Think about the story of the first Thanksgiving some 200 years before that song was written. Why did the Pilgrims land at Plymouth Rock in 1620? As we learned from the class plays of our school days, the Puritans were a separatist clan, identifying most closely with a broad tradition known as Calvinism. In other words, the Puritans were very “frum” Protestants. They were deeply pious and suspicious of any national church – even the Protestant one, and for that matter, of anything that came between them, God and Scripture. So they left England, seeking to create a separatist community in Holland. When that didn’t work out, these separatists sailed off to America for their version of “Survivor,” but wearing far more modest attire, and, lacking GPS, mistakenly landing 64 days later at Plymouth Rock. The journey was not a revolution; all they wanted was to practice their faith – to create a religious home in peace and freedom.

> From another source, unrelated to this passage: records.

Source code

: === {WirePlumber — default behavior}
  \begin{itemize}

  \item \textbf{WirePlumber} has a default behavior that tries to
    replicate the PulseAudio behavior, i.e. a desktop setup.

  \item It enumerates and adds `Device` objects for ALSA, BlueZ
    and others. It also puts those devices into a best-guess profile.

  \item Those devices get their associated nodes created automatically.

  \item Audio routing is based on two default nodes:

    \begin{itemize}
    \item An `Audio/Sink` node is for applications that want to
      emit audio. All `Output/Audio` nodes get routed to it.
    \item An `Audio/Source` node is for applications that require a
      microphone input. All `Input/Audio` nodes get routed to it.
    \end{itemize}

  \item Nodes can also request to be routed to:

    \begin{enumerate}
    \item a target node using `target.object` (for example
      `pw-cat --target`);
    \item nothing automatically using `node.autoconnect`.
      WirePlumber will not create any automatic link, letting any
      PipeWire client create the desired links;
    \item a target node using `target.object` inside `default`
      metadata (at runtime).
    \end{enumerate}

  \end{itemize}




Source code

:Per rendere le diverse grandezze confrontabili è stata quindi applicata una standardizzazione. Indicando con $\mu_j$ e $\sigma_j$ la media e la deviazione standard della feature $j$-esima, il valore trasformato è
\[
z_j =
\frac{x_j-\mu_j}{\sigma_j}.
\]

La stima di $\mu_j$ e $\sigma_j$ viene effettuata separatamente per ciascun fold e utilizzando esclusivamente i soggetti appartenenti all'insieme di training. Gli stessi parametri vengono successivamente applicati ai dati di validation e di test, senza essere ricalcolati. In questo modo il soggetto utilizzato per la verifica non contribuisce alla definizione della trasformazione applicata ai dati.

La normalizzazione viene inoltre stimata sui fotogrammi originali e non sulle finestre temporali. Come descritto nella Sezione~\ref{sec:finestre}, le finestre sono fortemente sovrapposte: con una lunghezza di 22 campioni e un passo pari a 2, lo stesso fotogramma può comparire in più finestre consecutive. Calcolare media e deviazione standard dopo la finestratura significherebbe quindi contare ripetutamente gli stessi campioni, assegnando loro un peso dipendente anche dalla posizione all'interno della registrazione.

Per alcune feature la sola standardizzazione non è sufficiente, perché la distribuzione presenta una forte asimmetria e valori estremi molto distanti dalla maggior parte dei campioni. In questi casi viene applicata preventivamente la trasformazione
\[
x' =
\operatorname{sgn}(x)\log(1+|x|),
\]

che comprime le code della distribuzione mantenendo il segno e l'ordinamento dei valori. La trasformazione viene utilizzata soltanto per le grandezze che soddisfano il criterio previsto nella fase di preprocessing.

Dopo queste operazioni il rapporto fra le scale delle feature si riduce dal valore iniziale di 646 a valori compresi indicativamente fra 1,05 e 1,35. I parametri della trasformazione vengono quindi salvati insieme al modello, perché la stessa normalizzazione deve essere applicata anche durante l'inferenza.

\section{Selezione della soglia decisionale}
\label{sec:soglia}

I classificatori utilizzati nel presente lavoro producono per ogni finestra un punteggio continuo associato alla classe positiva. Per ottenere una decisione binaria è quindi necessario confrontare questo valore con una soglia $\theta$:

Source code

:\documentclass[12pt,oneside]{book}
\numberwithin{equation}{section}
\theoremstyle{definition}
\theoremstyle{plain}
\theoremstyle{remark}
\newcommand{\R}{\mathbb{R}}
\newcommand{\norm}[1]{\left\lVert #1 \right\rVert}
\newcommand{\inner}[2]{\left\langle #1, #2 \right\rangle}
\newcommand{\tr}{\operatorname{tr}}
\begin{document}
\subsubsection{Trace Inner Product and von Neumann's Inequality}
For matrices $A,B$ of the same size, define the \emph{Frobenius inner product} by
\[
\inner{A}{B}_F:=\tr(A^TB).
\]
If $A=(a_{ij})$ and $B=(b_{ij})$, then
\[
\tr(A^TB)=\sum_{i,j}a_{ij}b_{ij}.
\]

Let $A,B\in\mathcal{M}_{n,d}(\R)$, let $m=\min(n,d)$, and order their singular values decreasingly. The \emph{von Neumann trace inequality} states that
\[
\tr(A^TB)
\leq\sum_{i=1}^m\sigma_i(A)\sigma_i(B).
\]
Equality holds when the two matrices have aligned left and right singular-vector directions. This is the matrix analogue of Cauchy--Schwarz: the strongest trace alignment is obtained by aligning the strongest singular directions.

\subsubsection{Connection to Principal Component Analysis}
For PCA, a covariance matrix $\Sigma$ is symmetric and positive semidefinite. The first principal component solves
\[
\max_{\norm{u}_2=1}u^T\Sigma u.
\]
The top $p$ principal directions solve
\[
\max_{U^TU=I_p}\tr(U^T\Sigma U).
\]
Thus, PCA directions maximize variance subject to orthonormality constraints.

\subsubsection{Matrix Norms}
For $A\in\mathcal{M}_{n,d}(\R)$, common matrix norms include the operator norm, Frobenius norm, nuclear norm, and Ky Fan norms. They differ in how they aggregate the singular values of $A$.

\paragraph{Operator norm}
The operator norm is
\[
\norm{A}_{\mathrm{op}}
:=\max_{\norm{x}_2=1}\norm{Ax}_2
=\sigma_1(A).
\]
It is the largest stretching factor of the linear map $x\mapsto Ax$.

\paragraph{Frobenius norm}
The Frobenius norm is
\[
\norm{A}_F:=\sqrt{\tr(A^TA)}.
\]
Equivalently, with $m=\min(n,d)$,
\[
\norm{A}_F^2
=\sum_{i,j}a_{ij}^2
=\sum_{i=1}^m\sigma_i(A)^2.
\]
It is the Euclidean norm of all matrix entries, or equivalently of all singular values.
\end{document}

But less important than this or that historical fact is what the story of Thanksgiving and for that matter, the song about grandmother’s house, has come to represent for us – what it says about our sensibility today. The story of the Puritans is the story of how a people had to travel great distances in order to be themselves. Jews love the story of Thanksgiving because if you were to cut and paste Israel for Puritan and Egypt for Europe, you basically have the Biblical narrative. As I have mentioned before, it is not for nothing that these earliest arrivals to North America understood themselves to be God’s New Israel. The poignancy of the Exodus story is that Children of Israel were not so much arriving at a “new” frontier as they were making claim to a land promised to them long before. They sought to live in a place where their full identity and Divine blessings from God could be realized. And from the Biblical Exodus to the Puritan pilgrimage, to Simon and Garfunkel’s “gone to look for America” and Neil Diamond’s “Coming to America,” the journey is the same – all of us pilgrims with an eye to homecoming.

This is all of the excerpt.